Dataset entries:

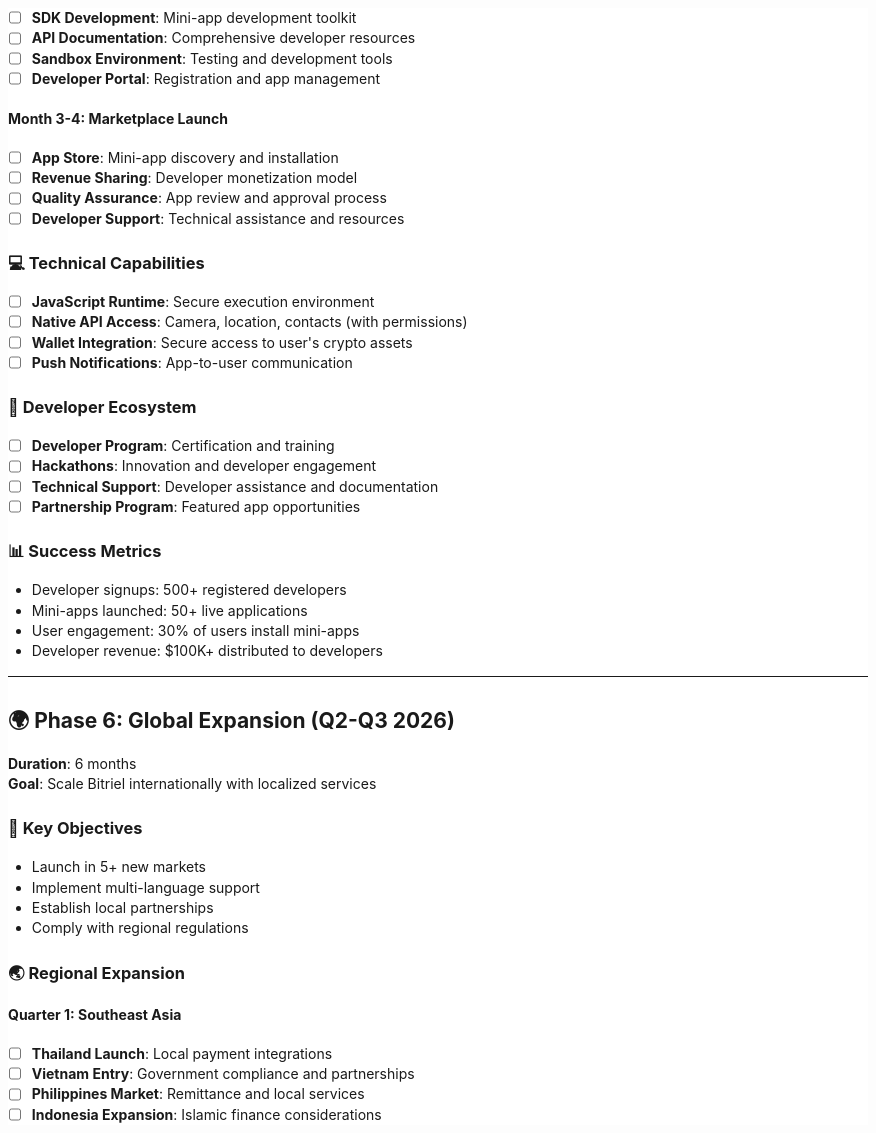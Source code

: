 - [ ] **SDK Development**: Mini-app development toolkit
- [ ] **API Documentation**: Comprehensive developer resources
- [ ] **Sandbox Environment**: Testing and development tools
- [ ] **Developer Portal**: Registration and app management

#### **Month 3-4: Marketplace Launch**

- [ ] **App Store**: Mini-app discovery and installation
- [ ] **Revenue Sharing**: Developer monetization model
- [ ] **Quality Assurance**: App review and approval process
- [ ] **Developer Support**: Technical assistance and resources

### 💻 **Technical Capabilities**

- [ ] **JavaScript Runtime**: Secure execution environment
- [ ] **Native API Access**: Camera, location, contacts (with permissions)
- [ ] **Wallet Integration**: Secure access to user's crypto assets
- [ ] **Push Notifications**: App-to-user communication

### 🤝 **Developer Ecosystem**

- [ ] **Developer Program**: Certification and training
- [ ] **Hackathons**: Innovation and developer engagement
- [ ] **Technical Support**: Developer assistance and documentation
- [ ] **Partnership Program**: Featured app opportunities

### 📊 **Success Metrics**

- Developer signups: 500+ registered developers
- Mini-apps launched: 50+ live applications
- User engagement: 30% of users install mini-apps
- Developer revenue: $100K+ distributed to developers

---

## 🌍 Phase 6: Global Expansion (Q2-Q3 2026)

**Duration**: 6 months  
**Goal**: Scale Bitriel internationally with localized services

### 🎯 **Key Objectives**

- Launch in 5+ new markets
- Implement multi-language support
- Establish local partnerships
- Comply with regional regulations

### 🌏 **Regional Expansion**

#### **Quarter 1: Southeast Asia**

- [ ] **Thailand Launch**: Local payment integrations
- [ ] **Vietnam Entry**: Government compliance and partnerships
- [ ] **Philippines Market**: Remittance and local services
- [ ] **Indonesia Expansion**: Islamic finance considerations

Work instructions: Copy all records exactly, no images.

Output of the task:
Source code

: - [ ] **SDK Development**: Mini-app development toolkit
- [ ] **API Documentation**: Comprehensive developer resources
- [ ] **Sandbox Environment**: Testing and development tools
- [ ] **Developer Portal**: Registration and app management

#### **Month 3-4: Marketplace Launch**

- [ ] **App Store**: Mini-app discovery and installation
- [ ] **Revenue Sharing**: Developer monetization model
- [ ] **Quality Assurance**: App review and approval process
- [ ] **Developer Support**: Technical assistance and resources

### 💻 **Technical Capabilities**

- [ ] **JavaScript Runtime**: Secure execution environment
- [ ] **Native API Access**: Camera, location, contacts (with permissions)
- [ ] **Wallet Integration**: Secure access to user's crypto assets
- [ ] **Push Notifications**: App-to-user communication

### 🤝 **Developer Ecosystem**

- [ ] **Developer Program**: Certification and training
- [ ] **Hackathons**: Innovation and developer engagement
- [ ] **Technical Support**: Developer assistance and documentation
- [ ] **Partnership Program**: Featured app opportunities

### 📊 **Success Metrics**

- Developer signups: 500+ registered developers
- Mini-apps launched: 50+ live applications
- User engagement: 30% of users install mini-apps
- Developer revenue: $100K+ distributed to developers

---

## 🌍 Phase 6: Global Expansion (Q2-Q3 2026)

**Duration**: 6 months  
**Goal**: Scale Bitriel internationally with localized services

### 🎯 **Key Objectives**

- Launch in 5+ new markets
- Implement multi-language support
- Establish local partnerships
- Comply with regional regulations

### 🌏 **Regional Expansion**

#### **Quarter 1: Southeast Asia**

- [ ] **Thailand Launch**: Local payment integrations
- [ ] **Vietnam Entry**: Government compliance and partnerships
- [ ] **Philippines Market**: Remittance and local services
- [ ] **Indonesia Expansion**: Islamic finance considerations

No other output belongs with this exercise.